Bautista murders a fastball, makes it 10-0 Jays in ALDS game 1

Residents of Upper Canada participated in the War of 1812. But more to the point, the notion of a clear distinction between persons of "British" and "Canadian" identity respectively is an anachronism, in this context. English Canadians (and in particular, the ruling class) overwhelmingly were British, and regarded themselves as such, at this point in history. The notion of a Canadian nationality which expressed itself independent of or even complementary to that of British territorial identity does not weigh upon the situation.
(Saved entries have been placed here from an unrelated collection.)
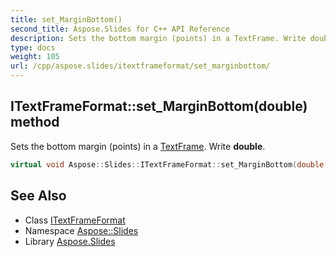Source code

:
 ```yaml
---
title: set_MarginBottom()
second_title: Aspose.Slides for C++ API Reference
description: Sets the bottom margin (points) in a TextFrame. Write double.
type: docs
weight: 105
url: /cpp/aspose.slides/itextframeformat/set_marginbottom/
---
```

## ITextFrameFormat::set_MarginBottom(double) method


Sets the bottom margin (points) in a [TextFrame](../../textframe/). Write **double**.

```cpp
virtual void Aspose::Slides::ITextFrameFormat::set_MarginBottom(double value)=0
```

## See Also

* Class [ITextFrameFormat](./)
* Namespace [Aspose::Slides](../)
* Library [Aspose.Slides](../../)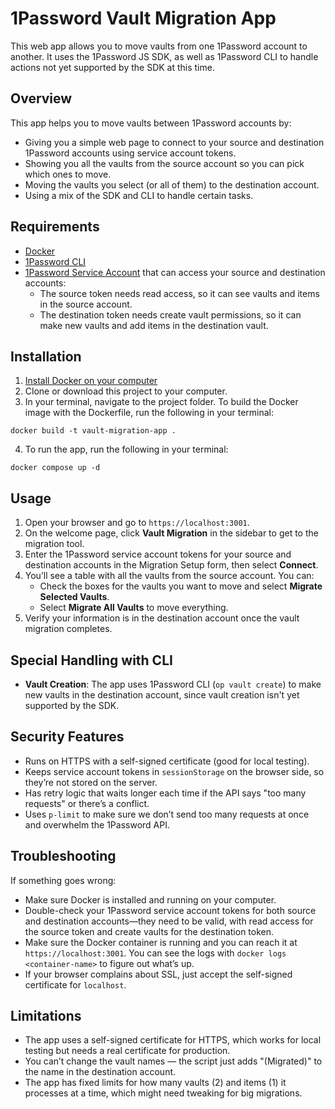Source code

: # 1Password Vault Migration App

This web app allows you to move vaults from one 1Password account to another. It uses the 1Password JS SDK, as well as 1Password CLI to handle actions not yet supported by the SDK at this time.

## Overview

This app helps you to move vaults between 1Password accounts by:

- Giving you a simple web page to connect to your source and destination 1Password accounts using service account tokens.
- Showing you all the vaults from the source account so you can pick which ones to move.
- Moving the vaults you select (or all of them) to the destination account.
- Using a mix of the SDK and CLI to handle certain tasks.

## Requirements

- [Docker](https://docs.docker.com/get-started/get-docker/)
- [1Password CLI](https://developer.1password.com/docs/cli/get-started)
- [1Password Service Account](https://developer.1password.com/docs/service-accounts/get-started#create-a-service-account) that can access your source and destination accounts:
  - The source token needs read access, so it can see vaults and items in the source account.
  - The destination token needs create vault permissions, so it can make new vaults and add items in the destination vault.

## Installation

1. [Install Docker on your computer](https://docs.docker.com/get-started/get-docker/)
2. Clone or download this project to your computer.
3. In your terminal, navigate to the project folder. To build the Docker image with the Dockerfile, run the following in your terminal:
```
docker build -t vault-migration-app .
```

4. To run the app, run the following in your terminal:
```
docker compose up -d
```

## Usage

1. Open your browser and go to `https://localhost:3001`.
2. On the welcome page, click **Vault Migration** in the sidebar to get to the migration tool.
3. Enter the 1Password service account tokens for your source and destination accounts in the Migration Setup form, then select **Connect**.
4. You’ll see a table with all the vaults from the source account. You can:
   - Check the boxes for the vaults you want to move and select **Migrate Selected Vaults**.
   - Select **Migrate All Vaults** to move everything.
5. Verify your information is in the destination account once the vault migration completes.

## Special Handling with CLI

- **Vault Creation**: The app uses 1Password CLI (`op vault create`) to make new vaults in the destination account, since vault creation isn't yet supported by the SDK.

## Security Features

- Runs on HTTPS with a self-signed certificate (good for local testing).
- Keeps service account tokens in `sessionStorage` on the browser side, so they’re not stored on the server.
- Has retry logic that waits longer each time if the API says "too many requests" or there’s a conflict.
- Uses `p-limit` to make sure we don’t send too many requests at once and overwhelm the 1Password API.

## Troubleshooting

If something goes wrong:

- Make sure Docker is installed and running on your computer.
- Double-check your 1Password service account tokens for both source and destination accounts—they need to be valid, with read access for the source token and create vaults for the destination token.
- Make sure the Docker container is running and you can reach it at `https://localhost:3001`. You can see the logs with `docker logs <container-name>` to figure out what’s up.
- If your browser complains about SSL, just accept the self-signed certificate for `localhost`.

## Limitations

- The app uses a self-signed certificate for HTTPS, which works for local testing but needs a real certificate for production.
- You can’t change the vault names — the script just adds "(Migrated)" to the name in the destination account.
- The app has fixed limits for how many vaults (2) and items (1) it processes at a time, which might need tweaking for big migrations.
So on one level, it must be granted that speaking of "Canada" having burned the White House is a bit silly, to the extent that turn-of-the-19th-century Upper Canada possesses only a distant and complex ancestral relationship to the modern Canadian polity. But on another level, there is perfectly good sense in acknowledging that a "Canada" (i.e., Upper Canada) was relevant to this contemporaneous context, and attributing the war of 1812 to that polity, as a territory of the British Empire, is not at all unreasonable, given that it both served as battleground, and its residents, along with its British countrymen from elsewhere in the Empire, participated in the fight.

Our notions of the continuity of nations (i.e., when a nation is "born", or when it yields to a new identity) are often rather arbitrary, and a function of traditional narratives.

But in this case, choosing a solution which elects to erase Upper Canada and its people from existence, rather than acknowledging them for what they were, and the role they played, strikes me as daft.